Exercise description: Work through the data and report how many lines include the string "this", giving the number alone.

§ §

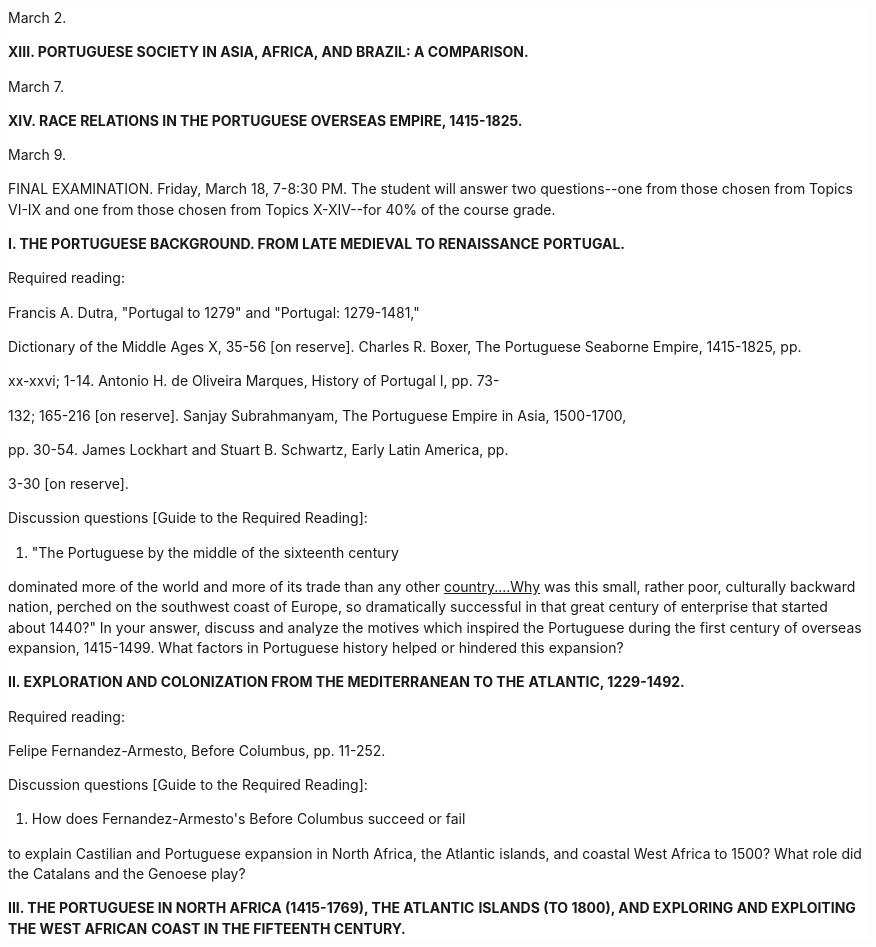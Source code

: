 March 2.

**XIII. PORTUGUESE SOCIETY IN ASIA, AFRICA, AND BRAZIL: A COMPARISON.**

March 7.

**XIV. RACE RELATIONS IN THE PORTUGUESE OVERSEAS EMPIRE, 1415-1825.**

March 9.

FINAL EXAMINATION. Friday, March 18, 7-8:30 PM. The student will answer two
questions--one from those chosen from Topics VI-IX and one from those chosen
from Topics X-XIV--for 40% of the course grade.

**I. THE PORTUGUESE BACKGROUND. FROM LATE MEDIEVAL TO RENAISSANCE**
**PORTUGAL.**

Required reading:

Francis A. Dutra, "Portugal to 1279" and "Portugal: 1279-1481,"

Dictionary of the Middle Ages X, 35-56 [on reserve]. Charles R. Boxer, The
Portuguese Seaborne Empire, 1415-1825, pp.

xx-xxvi; 1-14. Antonio H. de Oliveira Marques, History of Portugal I, pp. 73-

132; 165-216 [on reserve]. Sanjay Subrahmanyam, The Portuguese Empire in Asia,
1500-1700,

pp. 30-54. James Lockhart and Stuart B. Schwartz, Early Latin America, pp.

3-30 [on reserve].

Discussion questions [Guide to the Required Reading]:

  1. "The Portuguese by the middle of the sixteenth century 

dominated more of the world and more of its trade than any other
[country....Why](telnet://country....Why) was this small, rather poor,
culturally backward nation, perched on the southwest coast of Europe, so
dramatically successful in that great century of enterprise that started about
1440?" In your answer, discuss and analyze the motives which inspired the
Portuguese during the first century of overseas expansion, 1415-1499. What
factors in Portuguese history helped or hindered this expansion?

**II. EXPLORATION AND COLONIZATION FROM THE MEDITERRANEAN TO THE** **ATLANTIC,
1229-1492.**

Required reading:

Felipe Fernandez-Armesto, Before Columbus, pp. 11-252.

Discussion questions [Guide to the Required Reading]:

  1. How does Fernandez-Armesto's Before Columbus succeed or fail 

to explain Castilian and Portuguese expansion in North Africa, the Atlantic
islands, and coastal West Africa to 1500? What role did the Catalans and the
Genoese play?

**III. THE PORTUGUESE IN NORTH AFRICA (1415-1769), THE ATLANTIC** **ISLANDS
(TO 1800), AND EXPLORING AND EXPLOITING THE WEST AFRICAN** **COAST IN THE
FIFTEENTH CENTURY.**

§ §

Answer box: 2